- _What the task requires_: What you give back must match the records below exactly.

== Entries shown ==

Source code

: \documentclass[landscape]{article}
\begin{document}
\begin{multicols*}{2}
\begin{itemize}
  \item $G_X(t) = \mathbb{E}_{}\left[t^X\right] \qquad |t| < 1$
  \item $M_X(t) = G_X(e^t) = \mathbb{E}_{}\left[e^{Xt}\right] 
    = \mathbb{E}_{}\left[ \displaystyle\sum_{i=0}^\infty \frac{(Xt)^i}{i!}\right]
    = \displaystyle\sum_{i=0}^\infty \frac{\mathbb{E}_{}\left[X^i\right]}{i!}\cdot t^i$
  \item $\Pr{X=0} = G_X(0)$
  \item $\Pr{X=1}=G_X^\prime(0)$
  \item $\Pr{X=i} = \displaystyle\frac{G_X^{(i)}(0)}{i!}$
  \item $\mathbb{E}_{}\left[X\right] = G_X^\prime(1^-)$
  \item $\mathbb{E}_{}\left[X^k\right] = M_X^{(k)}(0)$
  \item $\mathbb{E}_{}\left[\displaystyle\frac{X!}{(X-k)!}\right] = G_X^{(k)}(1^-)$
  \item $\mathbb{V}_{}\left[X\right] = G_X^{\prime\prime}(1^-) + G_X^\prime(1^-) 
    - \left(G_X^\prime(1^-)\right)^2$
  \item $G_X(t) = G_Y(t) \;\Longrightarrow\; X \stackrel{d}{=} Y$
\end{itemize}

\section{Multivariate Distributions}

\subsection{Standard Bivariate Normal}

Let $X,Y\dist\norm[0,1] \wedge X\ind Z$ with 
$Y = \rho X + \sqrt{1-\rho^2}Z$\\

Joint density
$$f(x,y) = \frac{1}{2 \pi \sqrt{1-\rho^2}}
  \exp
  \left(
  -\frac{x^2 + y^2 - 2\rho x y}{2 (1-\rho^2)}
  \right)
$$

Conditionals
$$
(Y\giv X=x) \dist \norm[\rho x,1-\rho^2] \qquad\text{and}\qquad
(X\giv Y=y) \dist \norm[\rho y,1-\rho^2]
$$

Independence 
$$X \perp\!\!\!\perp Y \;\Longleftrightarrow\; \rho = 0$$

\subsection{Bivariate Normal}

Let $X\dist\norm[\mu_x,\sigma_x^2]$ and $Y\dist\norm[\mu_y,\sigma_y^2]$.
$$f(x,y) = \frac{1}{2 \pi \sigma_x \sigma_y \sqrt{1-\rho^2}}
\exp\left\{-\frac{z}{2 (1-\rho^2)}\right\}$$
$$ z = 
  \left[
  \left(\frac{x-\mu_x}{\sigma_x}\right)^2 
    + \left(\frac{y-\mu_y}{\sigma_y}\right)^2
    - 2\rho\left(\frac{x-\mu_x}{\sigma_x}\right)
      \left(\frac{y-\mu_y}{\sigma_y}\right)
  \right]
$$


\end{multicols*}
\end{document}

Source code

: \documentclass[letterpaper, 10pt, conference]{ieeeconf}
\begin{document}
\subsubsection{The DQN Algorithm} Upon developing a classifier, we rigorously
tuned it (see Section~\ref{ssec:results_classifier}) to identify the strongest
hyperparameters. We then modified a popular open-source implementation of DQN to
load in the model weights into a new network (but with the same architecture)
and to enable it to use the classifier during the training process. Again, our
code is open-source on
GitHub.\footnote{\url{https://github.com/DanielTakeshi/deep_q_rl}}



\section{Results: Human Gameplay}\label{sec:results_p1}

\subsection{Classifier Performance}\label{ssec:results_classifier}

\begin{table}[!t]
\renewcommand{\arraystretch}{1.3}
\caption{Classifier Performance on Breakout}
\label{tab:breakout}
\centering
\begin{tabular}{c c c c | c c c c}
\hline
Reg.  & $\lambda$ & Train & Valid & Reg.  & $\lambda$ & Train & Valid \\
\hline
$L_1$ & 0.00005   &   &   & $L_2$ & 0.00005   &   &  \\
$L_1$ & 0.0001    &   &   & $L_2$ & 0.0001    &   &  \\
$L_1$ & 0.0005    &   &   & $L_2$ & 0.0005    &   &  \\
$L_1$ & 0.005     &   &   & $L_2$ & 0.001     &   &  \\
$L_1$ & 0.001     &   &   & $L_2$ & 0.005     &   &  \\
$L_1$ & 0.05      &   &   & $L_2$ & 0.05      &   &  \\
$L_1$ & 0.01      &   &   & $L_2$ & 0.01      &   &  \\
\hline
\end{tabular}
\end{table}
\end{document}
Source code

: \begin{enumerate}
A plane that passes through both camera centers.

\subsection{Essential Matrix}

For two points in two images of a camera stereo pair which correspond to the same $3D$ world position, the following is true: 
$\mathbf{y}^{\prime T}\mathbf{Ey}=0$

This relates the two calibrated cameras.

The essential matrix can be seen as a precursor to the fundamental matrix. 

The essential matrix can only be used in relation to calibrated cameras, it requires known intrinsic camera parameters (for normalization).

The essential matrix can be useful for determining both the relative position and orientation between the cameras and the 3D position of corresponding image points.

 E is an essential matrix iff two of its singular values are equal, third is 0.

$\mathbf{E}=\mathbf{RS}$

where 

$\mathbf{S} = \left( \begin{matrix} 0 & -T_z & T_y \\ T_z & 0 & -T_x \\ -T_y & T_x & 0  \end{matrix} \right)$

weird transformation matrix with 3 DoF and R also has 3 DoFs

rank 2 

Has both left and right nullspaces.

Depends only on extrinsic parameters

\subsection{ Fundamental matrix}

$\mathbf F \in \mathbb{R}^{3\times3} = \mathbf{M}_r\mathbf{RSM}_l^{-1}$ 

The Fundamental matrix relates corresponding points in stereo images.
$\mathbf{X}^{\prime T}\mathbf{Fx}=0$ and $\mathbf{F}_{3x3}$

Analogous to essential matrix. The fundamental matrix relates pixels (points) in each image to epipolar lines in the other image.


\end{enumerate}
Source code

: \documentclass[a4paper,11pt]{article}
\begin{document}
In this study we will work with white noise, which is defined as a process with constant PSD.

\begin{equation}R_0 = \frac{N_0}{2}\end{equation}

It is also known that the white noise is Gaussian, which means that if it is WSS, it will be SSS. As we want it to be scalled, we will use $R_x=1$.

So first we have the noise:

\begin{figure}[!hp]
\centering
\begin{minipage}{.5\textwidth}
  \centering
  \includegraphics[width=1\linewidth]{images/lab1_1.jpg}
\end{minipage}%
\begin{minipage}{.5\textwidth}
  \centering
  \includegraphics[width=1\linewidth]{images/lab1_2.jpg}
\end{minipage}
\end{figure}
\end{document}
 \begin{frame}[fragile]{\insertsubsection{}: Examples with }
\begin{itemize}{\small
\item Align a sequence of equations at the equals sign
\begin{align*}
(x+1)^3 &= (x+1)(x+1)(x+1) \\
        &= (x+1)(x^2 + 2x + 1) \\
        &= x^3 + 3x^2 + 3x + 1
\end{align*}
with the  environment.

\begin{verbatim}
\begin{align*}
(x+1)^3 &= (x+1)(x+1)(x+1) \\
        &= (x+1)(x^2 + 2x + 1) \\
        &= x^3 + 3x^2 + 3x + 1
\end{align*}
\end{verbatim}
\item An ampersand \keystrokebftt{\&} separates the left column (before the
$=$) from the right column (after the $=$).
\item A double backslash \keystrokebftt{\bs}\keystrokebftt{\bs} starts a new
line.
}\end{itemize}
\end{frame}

===

- _Written response_:
Source code

: \documentclass[landscape]{article}
\begin{document}
\begin{multicols*}{2}
\begin{itemize}
  \item $G_X(t) = \mathbb{E}_{}\left[t^X\right] \qquad |t| < 1$
  \item $M_X(t) = G_X(e^t) = \mathbb{E}_{}\left[e^{Xt}\right] 
    = \mathbb{E}_{}\left[ \displaystyle\sum_{i=0}^\infty \frac{(Xt)^i}{i!}\right]
    = \displaystyle\sum_{i=0}^\infty \frac{\mathbb{E}_{}\left[X^i\right]}{i!}\cdot t^i$
  \item $\Pr{X=0} = G_X(0)$
  \item $\Pr{X=1}=G_X^\prime(0)$
  \item $\Pr{X=i} = \displaystyle\frac{G_X^{(i)}(0)}{i!}$
  \item $\mathbb{E}_{}\left[X\right] = G_X^\prime(1^-)$
  \item $\mathbb{E}_{}\left[X^k\right] = M_X^{(k)}(0)$
  \item $\mathbb{E}_{}\left[\displaystyle\frac{X!}{(X-k)!}\right] = G_X^{(k)}(1^-)$
  \item $\mathbb{V}_{}\left[X\right] = G_X^{\prime\prime}(1^-) + G_X^\prime(1^-) 
    - \left(G_X^\prime(1^-)\right)^2$
  \item $G_X(t) = G_Y(t) \;\Longrightarrow\; X \stackrel{d}{=} Y$
\end{itemize}

\section{Multivariate Distributions}

\subsection{Standard Bivariate Normal}

Let $X,Y\dist\norm[0,1] \wedge X\ind Z$ with 
$Y = \rho X + \sqrt{1-\rho^2}Z$\\

Joint density
$$f(x,y) = \frac{1}{2 \pi \sqrt{1-\rho^2}}
  \exp
  \left(
  -\frac{x^2 + y^2 - 2\rho x y}{2 (1-\rho^2)}
  \right)
$$

Conditionals
$$
(Y\giv X=x) \dist \norm[\rho x,1-\rho^2] \qquad\text{and}\qquad
(X\giv Y=y) \dist \norm[\rho y,1-\rho^2]
$$

Independence 
$$X \perp\!\!\!\perp Y \;\Longleftrightarrow\; \rho = 0$$

\subsection{Bivariate Normal}

Let $X\dist\norm[\mu_x,\sigma_x^2]$ and $Y\dist\norm[\mu_y,\sigma_y^2]$.
$$f(x,y) = \frac{1}{2 \pi \sigma_x \sigma_y \sqrt{1-\rho^2}}
\exp\left\{-\frac{z}{2 (1-\rho^2)}\right\}$$
$$ z = 
  \left[
  \left(\frac{x-\mu_x}{\sigma_x}\right)^2 
    + \left(\frac{y-\mu_y}{\sigma_y}\right)^2
    - 2\rho\left(\frac{x-\mu_x}{\sigma_x}\right)
      \left(\frac{y-\mu_y}{\sigma_y}\right)
  \right]
$$


\end{multicols*}
\end{document}

Source code

: \documentclass[letterpaper, 10pt, conference]{ieeeconf}
\begin{document}
\subsubsection{The DQN Algorithm} Upon developing a classifier, we rigorously
tuned it (see Section~\ref{ssec:results_classifier}) to identify the strongest
hyperparameters. We then modified a popular open-source implementation of DQN to
load in the model weights into a new network (but with the same architecture)
and to enable it to use the classifier during the training process. Again, our
code is open-source on
GitHub.\footnote{\url{https://github.com/DanielTakeshi/deep_q_rl}}



\section{Results: Human Gameplay}\label{sec:results_p1}

\subsection{Classifier Performance}\label{ssec:results_classifier}

\begin{table}[!t]
\renewcommand{\arraystretch}{1.3}
\caption{Classifier Performance on Breakout}
\label{tab:breakout}
\centering
\begin{tabular}{c c c c | c c c c}
\hline
Reg.  & $\lambda$ & Train & Valid & Reg.  & $\lambda$ & Train & Valid \\
\hline
$L_1$ & 0.00005   &   &   & $L_2$ & 0.00005   &   &  \\
$L_1$ & 0.0001    &   &   & $L_2$ & 0.0001    &   &  \\
$L_1$ & 0.0005    &   &   & $L_2$ & 0.0005    &   &  \\
$L_1$ & 0.005     &   &   & $L_2$ & 0.001     &   &  \\
$L_1$ & 0.001     &   &   & $L_2$ & 0.005     &   &  \\
$L_1$ & 0.05      &   &   & $L_2$ & 0.05      &   &  \\
$L_1$ & 0.01      &   &   & $L_2$ & 0.01      &   &  \\
\hline
\end{tabular}
\end{table}
\end{document}
Source code

: \begin{enumerate}
A plane that passes through both camera centers.

\subsection{Essential Matrix}

For two points in two images of a camera stereo pair which correspond to the same $3D$ world position, the following is true: 
$\mathbf{y}^{\prime T}\mathbf{Ey}=0$

This relates the two calibrated cameras.

The essential matrix can be seen as a precursor to the fundamental matrix. 

The essential matrix can only be used in relation to calibrated cameras, it requires known intrinsic camera parameters (for normalization).

The essential matrix can be useful for determining both the relative position and orientation between the cameras and the 3D position of corresponding image points.

 E is an essential matrix iff two of its singular values are equal, third is 0.

$\mathbf{E}=\mathbf{RS}$

where 

$\mathbf{S} = \left( \begin{matrix} 0 & -T_z & T_y \\ T_z & 0 & -T_x \\ -T_y & T_x & 0  \end{matrix} \right)$

weird transformation matrix with 3 DoF and R also has 3 DoFs

rank 2 

Has both left and right nullspaces.

Depends only on extrinsic parameters

\subsection{ Fundamental matrix}

$\mathbf F \in \mathbb{R}^{3\times3} = \mathbf{M}_r\mathbf{RSM}_l^{-1}$ 

The Fundamental matrix relates corresponding points in stereo images.
$\mathbf{X}^{\prime T}\mathbf{Fx}=0$ and $\mathbf{F}_{3x3}$

Analogous to essential matrix. The fundamental matrix relates pixels (points) in each image to epipolar lines in the other image.


\end{enumerate}
Source code

: \documentclass[a4paper,11pt]{article}
\begin{document}
In this study we will work with white noise, which is defined as a process with constant PSD.

\begin{equation}R_0 = \frac{N_0}{2}\end{equation}

It is also known that the white noise is Gaussian, which means that if it is WSS, it will be SSS. As we want it to be scalled, we will use $R_x=1$.

So first we have the noise:

\begin{figure}[!hp]
\centering
\begin{minipage}{.5\textwidth}
  \centering
  \includegraphics[width=1\linewidth]{images/lab1_1.jpg}
\end{minipage}%
\begin{minipage}{.5\textwidth}
  \centering
  \includegraphics[width=1\linewidth]{images/lab1_2.jpg}
\end{minipage}
\end{figure}
\end{document}
 \begin{frame}[fragile]{\insertsubsection{}: Examples with }
\begin{itemize}{\small
\item Align a sequence of equations at the equals sign
\begin{align*}
(x+1)^3 &= (x+1)(x+1)(x+1) \\
        &= (x+1)(x^2 + 2x + 1) \\
        &= x^3 + 3x^2 + 3x + 1
\end{align*}
with the  environment.

\begin{verbatim}
\begin{align*}
(x+1)^3 &= (x+1)(x+1)(x+1) \\
        &= (x+1)(x^2 + 2x + 1) \\
        &= x^3 + 3x^2 + 3x + 1
\end{align*}
\end{verbatim}
\item An ampersand \keystrokebftt{\&} separates the left column (before the
$=$) from the right column (after the $=$).
\item A double backslash \keystrokebftt{\bs}\keystrokebftt{\bs} starts a new
line.
}\end{itemize}
\end{frame}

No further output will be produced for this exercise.